**** Material for the task

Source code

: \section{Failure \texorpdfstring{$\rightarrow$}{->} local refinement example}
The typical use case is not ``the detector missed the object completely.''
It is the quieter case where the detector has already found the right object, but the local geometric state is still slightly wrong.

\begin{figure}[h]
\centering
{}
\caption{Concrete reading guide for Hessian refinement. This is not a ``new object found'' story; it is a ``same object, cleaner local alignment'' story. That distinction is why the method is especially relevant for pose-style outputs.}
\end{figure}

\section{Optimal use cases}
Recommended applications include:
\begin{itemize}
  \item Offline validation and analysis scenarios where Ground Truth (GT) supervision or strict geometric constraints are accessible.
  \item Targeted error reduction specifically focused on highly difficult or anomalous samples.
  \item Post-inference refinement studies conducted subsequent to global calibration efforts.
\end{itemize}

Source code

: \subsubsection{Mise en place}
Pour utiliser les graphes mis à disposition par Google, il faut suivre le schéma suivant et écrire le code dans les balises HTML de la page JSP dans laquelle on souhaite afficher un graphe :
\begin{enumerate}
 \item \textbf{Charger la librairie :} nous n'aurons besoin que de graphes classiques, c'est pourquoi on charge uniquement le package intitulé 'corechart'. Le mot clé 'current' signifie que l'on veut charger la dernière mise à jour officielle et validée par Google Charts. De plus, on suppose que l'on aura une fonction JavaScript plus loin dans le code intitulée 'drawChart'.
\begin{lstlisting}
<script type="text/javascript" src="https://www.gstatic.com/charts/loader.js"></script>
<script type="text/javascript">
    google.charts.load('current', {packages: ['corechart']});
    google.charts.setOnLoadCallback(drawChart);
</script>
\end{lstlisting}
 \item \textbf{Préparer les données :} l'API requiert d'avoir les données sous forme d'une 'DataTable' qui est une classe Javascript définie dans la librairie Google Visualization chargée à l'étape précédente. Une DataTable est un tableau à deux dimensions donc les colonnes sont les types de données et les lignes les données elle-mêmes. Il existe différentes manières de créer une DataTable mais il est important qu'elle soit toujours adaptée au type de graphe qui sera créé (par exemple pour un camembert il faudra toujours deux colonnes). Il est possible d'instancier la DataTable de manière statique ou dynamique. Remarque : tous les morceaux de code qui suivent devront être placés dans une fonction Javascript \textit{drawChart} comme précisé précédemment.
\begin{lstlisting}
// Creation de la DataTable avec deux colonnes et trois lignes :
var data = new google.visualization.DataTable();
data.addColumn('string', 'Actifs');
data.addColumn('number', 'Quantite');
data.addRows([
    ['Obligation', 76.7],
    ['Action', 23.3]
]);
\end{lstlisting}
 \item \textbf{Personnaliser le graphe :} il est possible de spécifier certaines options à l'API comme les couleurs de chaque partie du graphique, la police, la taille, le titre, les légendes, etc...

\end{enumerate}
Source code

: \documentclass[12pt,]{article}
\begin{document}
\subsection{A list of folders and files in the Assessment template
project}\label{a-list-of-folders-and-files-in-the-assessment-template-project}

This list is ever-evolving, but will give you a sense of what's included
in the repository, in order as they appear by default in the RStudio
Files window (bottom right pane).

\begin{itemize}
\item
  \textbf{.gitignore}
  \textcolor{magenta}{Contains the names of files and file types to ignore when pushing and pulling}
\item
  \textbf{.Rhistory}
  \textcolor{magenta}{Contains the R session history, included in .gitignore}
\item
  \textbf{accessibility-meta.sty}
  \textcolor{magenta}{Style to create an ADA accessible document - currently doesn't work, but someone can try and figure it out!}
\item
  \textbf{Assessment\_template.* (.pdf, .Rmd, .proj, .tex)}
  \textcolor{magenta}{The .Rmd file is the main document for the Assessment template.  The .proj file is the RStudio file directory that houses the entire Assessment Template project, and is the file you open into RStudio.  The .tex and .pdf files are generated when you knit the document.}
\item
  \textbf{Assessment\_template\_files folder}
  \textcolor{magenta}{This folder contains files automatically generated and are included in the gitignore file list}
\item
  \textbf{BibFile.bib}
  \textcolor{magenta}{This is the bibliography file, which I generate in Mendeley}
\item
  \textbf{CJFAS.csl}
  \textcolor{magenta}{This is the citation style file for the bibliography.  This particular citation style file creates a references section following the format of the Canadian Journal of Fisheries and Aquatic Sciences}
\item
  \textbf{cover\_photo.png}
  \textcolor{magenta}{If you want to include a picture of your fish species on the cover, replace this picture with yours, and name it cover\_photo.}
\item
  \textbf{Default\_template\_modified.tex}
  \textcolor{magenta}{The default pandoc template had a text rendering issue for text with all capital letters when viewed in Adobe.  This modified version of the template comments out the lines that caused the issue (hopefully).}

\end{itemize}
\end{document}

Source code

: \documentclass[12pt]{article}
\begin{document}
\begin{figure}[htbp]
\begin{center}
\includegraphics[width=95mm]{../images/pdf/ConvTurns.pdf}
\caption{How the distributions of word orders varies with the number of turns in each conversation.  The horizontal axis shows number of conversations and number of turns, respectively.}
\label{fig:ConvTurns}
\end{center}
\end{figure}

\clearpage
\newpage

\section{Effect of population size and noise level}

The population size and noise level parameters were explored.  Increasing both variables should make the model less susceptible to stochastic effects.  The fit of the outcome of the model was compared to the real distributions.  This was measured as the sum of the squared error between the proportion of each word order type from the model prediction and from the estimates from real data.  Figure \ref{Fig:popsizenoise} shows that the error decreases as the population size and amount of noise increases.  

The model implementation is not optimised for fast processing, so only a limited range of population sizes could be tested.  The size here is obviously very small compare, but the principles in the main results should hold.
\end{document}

********

Work instructions
From the entries above, copy each line holding "geometric".

Task solution
It is the quieter case where the detector has already found the right object, but the local geometric state is still slightly wrong.
  \item Offline validation and analysis scenarios where Ground Truth (GT) supervision or strict geometric constraints are accessible.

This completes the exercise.